#### Stored data
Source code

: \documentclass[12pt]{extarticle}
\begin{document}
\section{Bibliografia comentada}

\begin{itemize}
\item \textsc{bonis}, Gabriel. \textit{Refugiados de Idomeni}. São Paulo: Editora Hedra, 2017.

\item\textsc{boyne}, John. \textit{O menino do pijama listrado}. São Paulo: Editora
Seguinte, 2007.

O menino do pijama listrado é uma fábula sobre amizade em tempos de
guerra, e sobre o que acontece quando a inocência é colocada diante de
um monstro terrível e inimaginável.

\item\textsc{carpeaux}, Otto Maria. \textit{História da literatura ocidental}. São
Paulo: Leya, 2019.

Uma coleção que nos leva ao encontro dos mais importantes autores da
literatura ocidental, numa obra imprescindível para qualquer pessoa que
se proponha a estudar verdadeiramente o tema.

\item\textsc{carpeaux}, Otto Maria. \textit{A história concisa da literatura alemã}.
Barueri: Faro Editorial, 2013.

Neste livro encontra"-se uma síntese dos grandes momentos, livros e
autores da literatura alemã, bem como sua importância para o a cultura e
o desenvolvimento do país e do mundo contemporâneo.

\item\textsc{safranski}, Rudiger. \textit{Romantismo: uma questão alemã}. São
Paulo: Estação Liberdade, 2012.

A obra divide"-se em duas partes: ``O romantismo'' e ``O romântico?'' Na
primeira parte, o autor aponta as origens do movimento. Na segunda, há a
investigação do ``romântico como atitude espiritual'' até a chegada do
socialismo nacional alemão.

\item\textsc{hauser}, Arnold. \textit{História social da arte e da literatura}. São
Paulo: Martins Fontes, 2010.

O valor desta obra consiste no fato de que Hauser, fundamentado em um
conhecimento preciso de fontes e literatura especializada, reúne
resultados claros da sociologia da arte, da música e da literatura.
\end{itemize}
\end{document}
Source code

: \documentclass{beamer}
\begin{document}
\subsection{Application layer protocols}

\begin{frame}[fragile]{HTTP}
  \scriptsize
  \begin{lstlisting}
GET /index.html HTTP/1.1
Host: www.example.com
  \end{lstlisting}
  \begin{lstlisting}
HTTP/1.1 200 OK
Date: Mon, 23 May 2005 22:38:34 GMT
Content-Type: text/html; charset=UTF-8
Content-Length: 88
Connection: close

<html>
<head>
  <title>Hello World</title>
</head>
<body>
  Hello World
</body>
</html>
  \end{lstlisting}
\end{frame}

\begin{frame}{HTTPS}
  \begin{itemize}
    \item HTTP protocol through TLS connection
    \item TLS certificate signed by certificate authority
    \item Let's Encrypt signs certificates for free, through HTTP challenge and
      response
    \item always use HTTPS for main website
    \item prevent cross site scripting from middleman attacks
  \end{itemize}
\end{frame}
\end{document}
########
In full and without error, restate the data.

_Written response:_
Source code

: \documentclass[12pt]{extarticle}
\begin{document}
\section{Bibliografia comentada}

\begin{itemize}
\item \textsc{bonis}, Gabriel. \textit{Refugiados de Idomeni}. São Paulo: Editora Hedra, 2017.

\item\textsc{boyne}, John. \textit{O menino do pijama listrado}. São Paulo: Editora
Seguinte, 2007.

O menino do pijama listrado é uma fábula sobre amizade em tempos de
guerra, e sobre o que acontece quando a inocência é colocada diante de
um monstro terrível e inimaginável.

\item\textsc{carpeaux}, Otto Maria. \textit{História da literatura ocidental}. São
Paulo: Leya, 2019.

Uma coleção que nos leva ao encontro dos mais importantes autores da
literatura ocidental, numa obra imprescindível para qualquer pessoa que
se proponha a estudar verdadeiramente o tema.

\item\textsc{carpeaux}, Otto Maria. \textit{A história concisa da literatura alemã}.
Barueri: Faro Editorial, 2013.

Neste livro encontra"-se uma síntese dos grandes momentos, livros e
autores da literatura alemã, bem como sua importância para o a cultura e
o desenvolvimento do país e do mundo contemporâneo.

\item\textsc{safranski}, Rudiger. \textit{Romantismo: uma questão alemã}. São
Paulo: Estação Liberdade, 2012.

A obra divide"-se em duas partes: ``O romantismo'' e ``O romântico?'' Na
primeira parte, o autor aponta as origens do movimento. Na segunda, há a
investigação do ``romântico como atitude espiritual'' até a chegada do
socialismo nacional alemão.

\item\textsc{hauser}, Arnold. \textit{História social da arte e da literatura}. São
Paulo: Martins Fontes, 2010.

O valor desta obra consiste no fato de que Hauser, fundamentado em um
conhecimento preciso de fontes e literatura especializada, reúne
resultados claros da sociologia da arte, da música e da literatura.
\end{itemize}
\end{document}
Source code

: \documentclass{beamer}
\begin{document}
\subsection{Application layer protocols}

\begin{frame}[fragile]{HTTP}
  \scriptsize
  \begin{lstlisting}
GET /index.html HTTP/1.1
Host: www.example.com
  \end{lstlisting}
  \begin{lstlisting}
HTTP/1.1 200 OK
Date: Mon, 23 May 2005 22:38:34 GMT
Content-Type: text/html; charset=UTF-8
Content-Length: 88
Connection: close

<html>
<head>
  <title>Hello World</title>
</head>
<body>
  Hello World
</body>
</html>
  \end{lstlisting}
\end{frame}

\begin{frame}{HTTPS}
  \begin{itemize}
    \item HTTP protocol through TLS connection
    \item TLS certificate signed by certificate authority
    \item Let's Encrypt signs certificates for free, through HTTP challenge and
      response
    \item always use HTTPS for main website
    \item prevent cross site scripting from middleman attacks
  \end{itemize}
\end{frame}
\end{document}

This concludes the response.